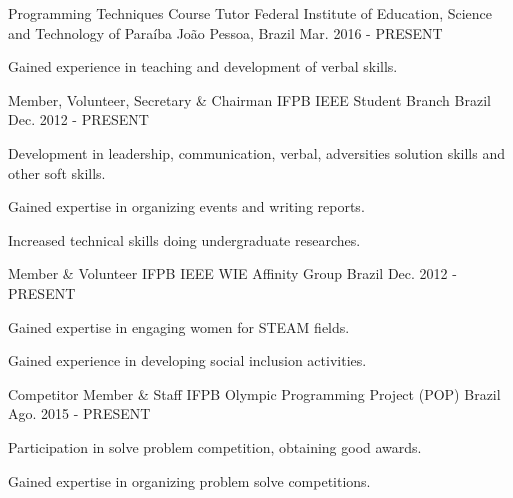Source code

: 

\begin{cventries}

  \cventry
    {Programming Techniques Course Tutor} %
    {Federal Institute of Education, Science and Technology of Paraíba} %
    {João Pessoa, Brazil} %
    {Mar. 2016 - PRESENT} %
    {
      \begin{cvitems} %
        \item {Gained experience in teaching and development of verbal skills.}
      \end{cvitems}
    }
    
  \cventry
    {Member, Volunteer, Secretary \& Chairman} %
    {IFPB IEEE Student Branch} %
    {Brazil} %
    {Dec. 2012 - PRESENT} %
    {
      \begin{cvitems} %
		\item{Development in leadership, communication, verbal, adversities solution skills and other soft skills.}
		\item{Gained expertise in organizing events and writing reports.}
		\item{Increased technical skills doing undergraduate researches.}
      \end{cvitems}
    }

  \cventry
    {Member \& Volunteer} %
    {IFPB IEEE WIE Affinity Group} %
    {Brazil} %
    {Dec. 2012 - PRESENT} %
    {
      \begin{cvitems} %
		\item{Gained expertise in engaging women for STEAM fields.}
		\item{Gained experience in developing social inclusion activities.}
      \end{cvitems}
    }
  \cventry
    {Competitor Member \& Staff} %
    {IFPB Olympic Programming Project (POP)} %
    {Brazil} %
    {Ago. 2015 - PRESENT} %
    {
      \begin{cvitems} %
        \item {Participation in solve problem competition, obtaining good awards.}
        \item {Gained expertise in organizing problem solve competitions.}
      \end{cvitems}
    }


\end{cventries}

____________

(EXERCISE)
An exact transcript of the listing is needed, free of pictures.

(RESULT)
Source code

: 

\begin{cventries}

  \cventry
    {Programming Techniques Course Tutor} %
    {Federal Institute of Education, Science and Technology of Paraíba} %
    {João Pessoa, Brazil} %
    {Mar. 2016 - PRESENT} %
    {
      \begin{cvitems} %
        \item {Gained experience in teaching and development of verbal skills.}
      \end{cvitems}
    }
    
  \cventry
    {Member, Volunteer, Secretary \& Chairman} %
    {IFPB IEEE Student Branch} %
    {Brazil} %
    {Dec. 2012 - PRESENT} %
    {
      \begin{cvitems} %
		\item{Development in leadership, communication, verbal, adversities solution skills and other soft skills.}
		\item{Gained expertise in organizing events and writing reports.}
		\item{Increased technical skills doing undergraduate researches.}
      \end{cvitems}
    }

  \cventry
    {Member \& Volunteer} %
    {IFPB IEEE WIE Affinity Group} %
    {Brazil} %
    {Dec. 2012 - PRESENT} %
    {
      \begin{cvitems} %
		\item{Gained expertise in engaging women for STEAM fields.}
		\item{Gained experience in developing social inclusion activities.}
      \end{cvitems}
    }
  \cventry
    {Competitor Member \& Staff} %
    {IFPB Olympic Programming Project (POP)} %
    {Brazil} %
    {Ago. 2015 - PRESENT} %
    {
      \begin{cvitems} %
        \item {Participation in solve problem competition, obtaining good awards.}
        \item {Gained expertise in organizing problem solve competitions.}
      \end{cvitems}
    }


\end{cventries}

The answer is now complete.